Using an Android-powered HTC smartphone as my test handset, I discovered that just a quarter of the top 50 online retailers have optimised their websites for mobile delivery.

Of those, apparel retailers have reacted quicker than most. Next, ASOS and Marks & Spencer automatically redirect smartphone users to a mobile-optimised site. Next and M&S also provide users with a clickable phone number at the bottom of the page to speak to a sales assistant. However, both are 0844/5 numbers, which can be more expensive if dialled from a mobile phone.

What is surprising is how few travel-related sites are optimised for mobile. Ryanair and easyJet take users to their main website, while bmi doesn't even scan your browser to take you automatically to your country site. Among UK airlines, BA leads the way with a well-optimised mobile website that's seemingly been designed for customers equipped with a BlackBerry device or similar.

In the budget hotel market, you'd expect mobile sites to be well-placed to grab last-minute business travellers. Yet Travelodge doesn't have a mobile website, while competitor Premier Inn recommends that you download an app instead. This app is not available on the Android marketplace, and so brings up several ominous-sounding security messages which are rather off-putting.

None of the major banks offers a mobile site and, surprisingly, of the big four supermarkets only Morrisons has one. Strangely, Apple, Nokia, Motorola and HTC are far too busy selling smartphones to actually bother creating a mobile site, leaving only Samsung to lead the charge.

Now this lack of attention to the mobile web may well be due to the focus on the apps market on smartphones over the past two years.

However, very few of the 200,000 or so apps currently available for iPhone users have achieved any breakthrough of note. More importantly, few deliver any value that could not be presented in a mobile website without all the adoption barriers that a download represents. Apps don't provide instant access to content for consumers and, on average, only eight or nine apps are retained by users on their handset.

There appears to be only two reasons for choosing an app over a website for business; the content is specifically designed for offline use, or the app needs to access specific equipment on the device such as GPS or a camera (though this, too, is changing).

Amazon has both; a site for browsing and a barcode-scanning app for comparing prices (see 30 seconds on ...).

It is at the vanguard of digital retail at a time when brands are just beginning to understand the different roles apps and the mobile web play. The app remains a powerful tool, but during 2011 attention will shift to the mobile web.

- Andrew Walmsley is a digital pluralist

 

30 SECONDS ON ... AMAZON'S MOBILE STRATEGY

- Amazon released its latest mobile shopping application, Amazon App for Android, last week. It is available as a free download from Android Market.

- The app enables users to compare prices, track packages and access the usual features such as 1-Click.
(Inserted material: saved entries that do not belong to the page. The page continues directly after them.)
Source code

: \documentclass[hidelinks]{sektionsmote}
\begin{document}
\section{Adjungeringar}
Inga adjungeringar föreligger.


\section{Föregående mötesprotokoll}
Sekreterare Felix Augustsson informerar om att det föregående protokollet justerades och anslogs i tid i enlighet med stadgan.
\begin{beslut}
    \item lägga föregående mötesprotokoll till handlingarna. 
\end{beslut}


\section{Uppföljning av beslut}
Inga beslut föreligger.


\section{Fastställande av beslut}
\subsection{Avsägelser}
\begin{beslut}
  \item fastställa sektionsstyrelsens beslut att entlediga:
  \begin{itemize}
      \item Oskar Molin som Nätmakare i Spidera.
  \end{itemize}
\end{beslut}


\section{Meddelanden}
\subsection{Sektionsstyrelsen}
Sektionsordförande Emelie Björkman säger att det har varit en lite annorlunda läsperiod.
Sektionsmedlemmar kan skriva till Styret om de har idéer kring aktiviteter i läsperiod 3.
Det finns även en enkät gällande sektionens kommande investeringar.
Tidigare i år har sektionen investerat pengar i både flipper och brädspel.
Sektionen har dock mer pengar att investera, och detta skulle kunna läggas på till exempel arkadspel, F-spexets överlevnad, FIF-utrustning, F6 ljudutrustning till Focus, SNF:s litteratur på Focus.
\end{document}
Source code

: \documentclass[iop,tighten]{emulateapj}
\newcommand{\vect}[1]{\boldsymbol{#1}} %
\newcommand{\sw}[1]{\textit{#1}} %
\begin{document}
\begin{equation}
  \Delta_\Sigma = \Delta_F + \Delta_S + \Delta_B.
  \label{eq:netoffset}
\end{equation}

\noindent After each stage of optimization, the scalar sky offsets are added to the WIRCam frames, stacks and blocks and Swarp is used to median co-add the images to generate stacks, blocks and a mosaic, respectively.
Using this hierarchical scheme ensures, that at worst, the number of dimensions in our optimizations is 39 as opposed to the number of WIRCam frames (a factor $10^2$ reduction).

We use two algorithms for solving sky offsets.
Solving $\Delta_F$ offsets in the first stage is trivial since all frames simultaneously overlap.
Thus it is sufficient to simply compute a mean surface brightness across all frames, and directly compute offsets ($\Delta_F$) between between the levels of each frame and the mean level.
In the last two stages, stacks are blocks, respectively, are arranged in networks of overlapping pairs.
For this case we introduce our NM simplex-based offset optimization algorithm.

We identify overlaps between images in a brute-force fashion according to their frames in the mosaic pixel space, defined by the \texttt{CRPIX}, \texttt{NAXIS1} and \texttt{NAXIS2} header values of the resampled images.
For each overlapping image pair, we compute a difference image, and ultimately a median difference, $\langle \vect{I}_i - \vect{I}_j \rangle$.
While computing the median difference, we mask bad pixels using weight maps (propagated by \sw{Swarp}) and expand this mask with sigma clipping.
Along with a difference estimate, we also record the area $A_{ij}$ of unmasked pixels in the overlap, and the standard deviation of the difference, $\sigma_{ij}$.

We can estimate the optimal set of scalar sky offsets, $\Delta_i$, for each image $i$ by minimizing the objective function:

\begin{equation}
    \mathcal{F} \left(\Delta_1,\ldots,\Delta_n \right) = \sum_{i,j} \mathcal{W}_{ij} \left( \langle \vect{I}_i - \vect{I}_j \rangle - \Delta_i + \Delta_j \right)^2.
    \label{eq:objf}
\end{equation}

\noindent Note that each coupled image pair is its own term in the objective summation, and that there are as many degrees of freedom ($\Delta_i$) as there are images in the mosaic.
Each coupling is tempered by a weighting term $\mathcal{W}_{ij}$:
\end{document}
- A new feature is barcode scanning. This allows users to scan the barcode on an item, via their phone's camera. The app then provides a product match, with no need to type.

- Amazon Mobile for iPhone and iPod Touch offers a similar standard service. One experimental feature on this platform is Amazon Remembers. This allows users to take photos from their device to create a list of things they want to remember. If the item is a product, the app tries to find one similar for sale on the web; if it does, it sends the user an email alert, complete with a link to the product.

- Windowshop for iPad is a visually rich display designed to give iPad users a 'flowing' browsing experience, with all the usual shopping features.